- Work to complete
Go through the data below and return each line where the string "Strings" appears.

- Source data
-- Opening Marker --

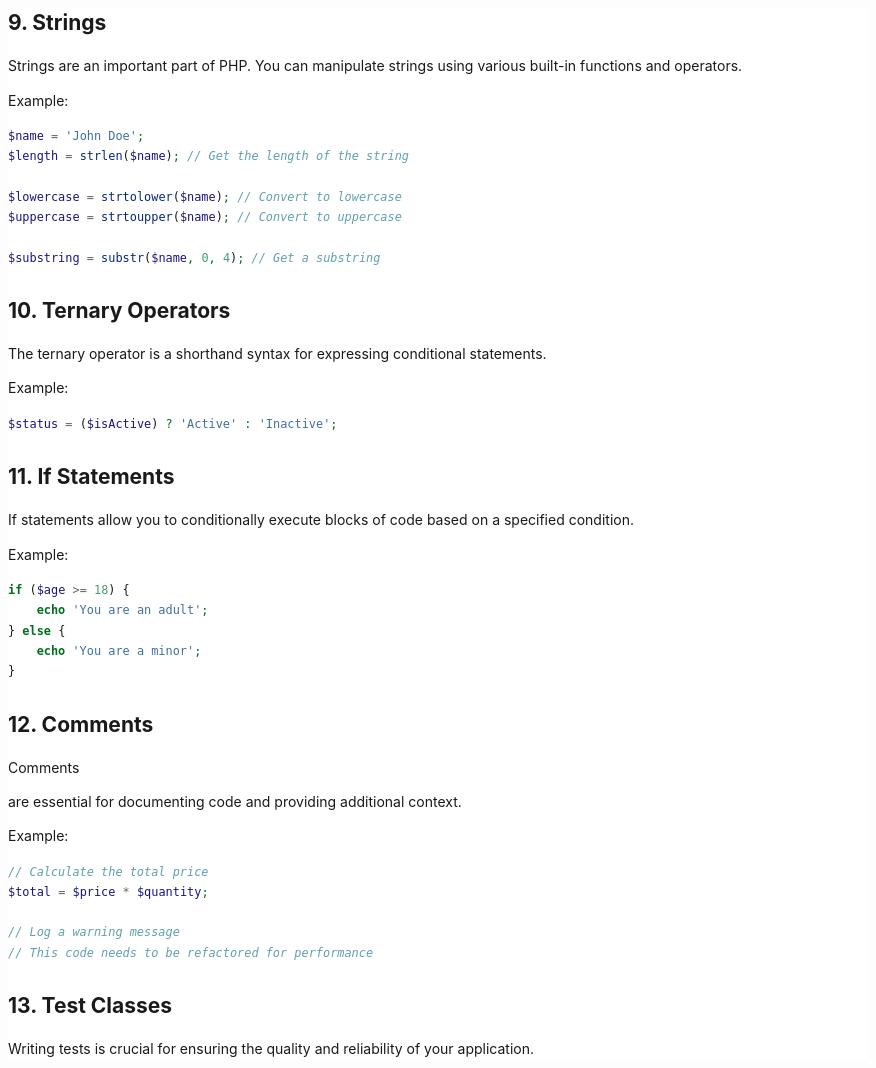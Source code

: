 
## 9. Strings
Strings are an important part of PHP. You can manipulate strings using various built-in functions and operators.

Example:
```php
$name = 'John Doe';
$length = strlen($name); // Get the length of the string

$lowercase = strtolower($name); // Convert to lowercase
$uppercase = strtoupper($name); // Convert to uppercase

$substring = substr($name, 0, 4); // Get a substring
```

## 10. Ternary Operators
The ternary operator is a shorthand syntax for expressing conditional statements.

Example:
```php
$status = ($isActive) ? 'Active' : 'Inactive';
```

## 11. If Statements
If statements allow you to conditionally execute blocks of code based on a specified condition.

Example:
```php
if ($age >= 18) {
    echo 'You are an adult';
} else {
    echo 'You are a minor';
}
```

## 12. Comments
Comments

 are essential for documenting code and providing additional context.

Example:
```php
// Calculate the total price
$total = $price * $quantity;

// Log a warning message
// This code needs to be refactored for performance
```

## 13. Test Classes
Writing tests is crucial for ensuring the quality and reliability of your application.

-- Closing Marker --

- Result of this task
## 9. Strings
Strings are an important part of PHP. You can manipulate strings using various built-in functions and operators.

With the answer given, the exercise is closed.